From: "Michael S. Tsirkin" <mst@redhat.com>
To: Linus Torvalds <torvalds@linux-foundation.org>
Cc: Davidlohr Bueso <dave@stgolabs.net>,
Peter Zijlstra <peterz@infradead.org>,
Ingo Molnar <mingo@kernel.org>,
Thomas Gleixner <tglx@linutronix.de>,
"Paul E. McKenney" <paulmck@linux.vnet.ibm.com>,
Linux Kernel Mailing List <linux-kernel@vger.kernel.org>,
the arch/x86 maintainers <x86@kernel.org>,
Davidlohr Bueso <dbueso@suse.de>,
"H. Peter Anvin" <hpa@zytor.com>,
virtualization@lists.linux-foundation.org
Subject: Re: [PATCH 3/4] x86,asm: Re-work smp_store_mb()
Date: Tue, 12 Jan 2016 15:57:38 +0200 [thread overview]
Message-ID: <20160112150032-mutt-send-email-mst@redhat.com> (raw)
In-Reply-To: <CA+55aFynbkeuUGs9s-q+fLY6MeRBA6MjEyWWbbe7A5AaqsAknw@mail.gmail.com>
On Mon, Nov 02, 2015 at 04:06:46PM -0800, Linus Torvalds wrote:
> On Mon, Nov 2, 2015 at 12:15 PM, Davidlohr Bueso <dave@stgolabs.net> wrote:
> >
> > So I ran some experiments on an IvyBridge (2.8GHz) and the cost of XCHG is
> > constantly cheaper (by at least half the latency) than MFENCE. While there
> > was a decent amount of variation, this difference remained rather constant.
>
> Mind testing "lock addq $0,0(%rsp)" instead of mfence?
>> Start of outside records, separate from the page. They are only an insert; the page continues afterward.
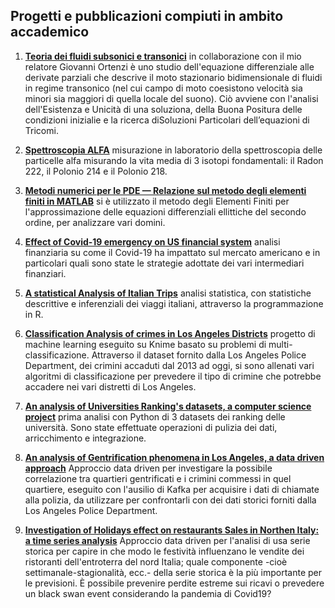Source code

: ## Progetti e pubblicazioni compiuti in ambito accademico

1) **<a href="https://github.com/liliagrasso/progettiepubblicazioni/blob/main/Tesi_Lilia.pdf">Teoria dei fluidi subsonici e transonici</a>** in collaborazione con il mio relatore Giovanni Ortenzi è uno studio dell'equazione differenziale alle derivate parziali
che descrive il moto stazionario bidimensionale di fluidi in regime transonico (nel cui campo di moto coesistono velocità sia minori sia maggiori di quella locale del suono).
Ciò avviene con l'analisi dell'Esistenza e Unicità di una soluziona, della Buona Positura delle condizioni inizialie e la ricerca diSoluzioni Particolari dell’equazioni di Tricomi.

2) **<a href="https://github.com/liliagrasso/progettiepubblicazioni/blob/main/RelazioneSpettroscopiaAlfa%20(1).pdf">Spettroscopia ALFA</a>** misurazione in laboratorio della spettroscopia delle particelle alfa misurando la vita media di 3 isotopi fondamentali: il Radon 222, il Polonio 214 e il Polonio 218.

3) **<a href="https://github.com/liliagrasso/progettiepubblicazioni/blob/main/RelazioneMetodi_Iavarone_Grasso.pdf">Metodi numerici per le PDE — Relazione sul metodo degli elementi finiti in MATLAB</a>** si è utilizzato il metodo degli Elementi Finiti 
per l'approssimazione delle equazioni differenziali ellittiche del secondo ordine, per analizzare vari domini.

4) **<a href="https://github.com/liliagrasso/progettiepubblicazioni/blob/main/Effect%20of%20Covid%20emergency%20on%20US%20financial%20system%20(5).pdf">Effect of Covid-19 emergency on US financial system</a>** analisi finanziaria su come il Covid-19 ha impattato sul mercato americano e in particolari quali sono state le strategie
adottate dei vari intermediari finanziari. 

5) **<a href="https://github.com/liliagrasso/progettiepubblicazioni/blob/main/Lilia_Grasso_813210_Statistical_Analysis_on_Italian_trips.pdf">A statistical Analysis of Italian Trips</a>** analisi statistica, con statistiche descrittive e inferenziali dei viaggi italiani, attraverso la programmazione in R. 

6) **<a href="https://github.com/liliagrasso/progettiepubblicazioni/blob/main/Classification%20Analysis%20of%20Crimes%20in%20the%20LosAngeles%E2%80%99%20districts.pdf">Classification Analysis of crimes in Los Angeles Districts</a>** progetto di machine learning eseguito su Knime basato su problemi di multi-classificazione. Attraverso il dataset fornito dalla Los Angeles Police Department, dei crimini accaduti dal 2013 ad oggi, si sono allenati vari algoritmi di classificazione per prevedere il tipo di crimine che potrebbe accadere nei vari distretti di Los Angeles.

7) **<a href="https://github.com/liliagrasso/FCSproject/blob/main/FoCS_Project_Grasso_Marnati.ipynb ">An analysis of Universities Ranking's datasets, a computer science project</a>** prima analisi con Python di 3 datasets dei ranking delle università. Sono state effettuate operazioni di pulizia dei dati, arricchimento e integrazione.

8) **<a href="https://github.com/liliagrasso/progettiepubblicazioni/blob/main/An_analysis_of_Gentrification_phenomena_in_Los_Angeles%20(5).pdf">An analysis of Gentrification phenomena in Los Angeles, a data driven approach</a>** Approccio data driven per investigare la possibile correlazione tra quartieri gentrificati e i crimini commessi in quel quartiere, eseguito con l'ausilio di Kafka per acquisire i dati di chiamate alla polizia, da utilizzare per confrontarli con dei dati storici forniti dalla Los Angeles Police Department.

9) **<a href="https://github.com/liliagrasso/progettiepubblicazioni/blob/main/Paper_Progetto_Data_Science_Lab%20(1).pdf">Investigation  of  Holidays  effect  on  restaurants  Sales  in  Northen  Italy: a  time  series  analysis</a>** Approccio data driven per l'analisi di usa serie storica per capire in che modo le festività influenzano le vendite dei ristoranti dell'entroterra del nord Italia; quale componente -cioè settimanale-stagionalità, ecc.- della serie storica è la più importante per le previsioni. È possibile prevenire perdite estreme sui ricavi o prevedere un black swan event considerando la pandemia di Covid19? 
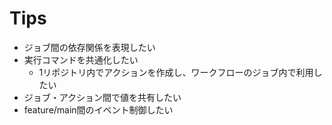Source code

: # Tips

- ジョブ間の依存関係を表現したい
- 実行コマンドを共通化したい
  - 1リポジトリ内でアクションを作成し、ワークフローのジョブ内で利用したい
- ジョブ・アクション間で値を共有したい
- feature/main間のイベント制御したい
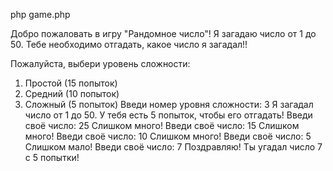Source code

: php game.php

Добро пожаловать в игру "Рандомное число"!
Я загадаю число от 1 до 50.
Тебе необходимо отгадать, какое число я загадал!!

Пожалуйста, выбери уровень сложности:
1. Простой (15 попыток)
2. Средний (10 попыток)
3. Сложный (5 попыток)
Введи номер уровня сложности: 3
Я загадал число от 1 до 50. У тебя есть 5 попыток, чтобы его отгадать!
Введи своё число: 25
Слишком много!
Введи своё число: 15
Слишком много!
Введи своё число: 10
Слишком много!
Введи своё число: 5
Слишком мало!
Введи своё число: 7
Поздравляю! Ты угадал число 7 с 5 попытки!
That's what we
> use on old cpu's without one (ie 32-bit).
>
> I'm not actually convinced that mfence is necessarily a good idea. I
> could easily see it being microcode, for example.
>
> At least on my Haswell, the "lock addq" is pretty much exactly half
> the cost of "mfence".
>
> Linus
mfence was high on some traces I was seeing, so I got curious, too:
---->
main.c
---->
extern volatile int x;
volatile int x;
#ifdef __x86_64__
#define SP "rsp"
#else
#define SP "esp"
#endif
#ifdef lock
#define barrier() asm("lock; addl $0,0(%%" SP ")" ::: "memory")
#endif
#ifdef xchg
#define barrier() do { int p; int ret; asm volatile ("xchgl %0, %1;": "=r"(ret) : "m"(p): "memory", "cc"); } while (0)
#endif
#ifdef xchgrz
/* same as xchg but poking at gcc red zone */
#define barrier() do { int ret; asm volatile ("xchgl %0, -4(%%" SP ");": "=r"(ret) :: "memory", "cc"); } while (0)
#endif
#ifdef mfence
#define barrier() asm("mfence" ::: "memory")
#endif
#ifdef lfence
#define barrier() asm("lfence" ::: "memory")
#endif
#ifdef sfence
#define barrier() asm("sfence" ::: "memory")
#endif
int main(int argc, char **argv)
{
int i;
int j = 1234;
/*
* Test barrier in a loop. We also poke at a volatile variable in an
* attempt to make it a bit more realistic - this way there's something
* in the store-buffer.
*/
for (i = 0; i < 10000000; ++i) {
x = i - j;
barrier();
j = x;
}
return 0;
}
---->
Makefile:
---->
ALL = xchg xchgrz lock mfence lfence sfence
CC = gcc
CFLAGS += -Wall -O2 -ggdb
PERF = perf stat -r 10 --log-fd 1 --
all: ${ALL}
clean:
rm -f ${ALL}
run: all
for file in ${ALL}; do echo ${PERF} ./$$file ; ${PERF} ./$$file; done
.PHONY: all clean run
${ALL}: main.c
${CC} ${CFLAGS} -D$@ -o $@ main.c
----->
Is this a good way to test it?
E.g. on my laptop I get:
perf stat -r 10 --log-fd 1 -- ./xchg
Performance counter stats for './xchg' (10 runs):
53.236967 task-clock # 0.992 CPUs utilized ( +- 0.09% )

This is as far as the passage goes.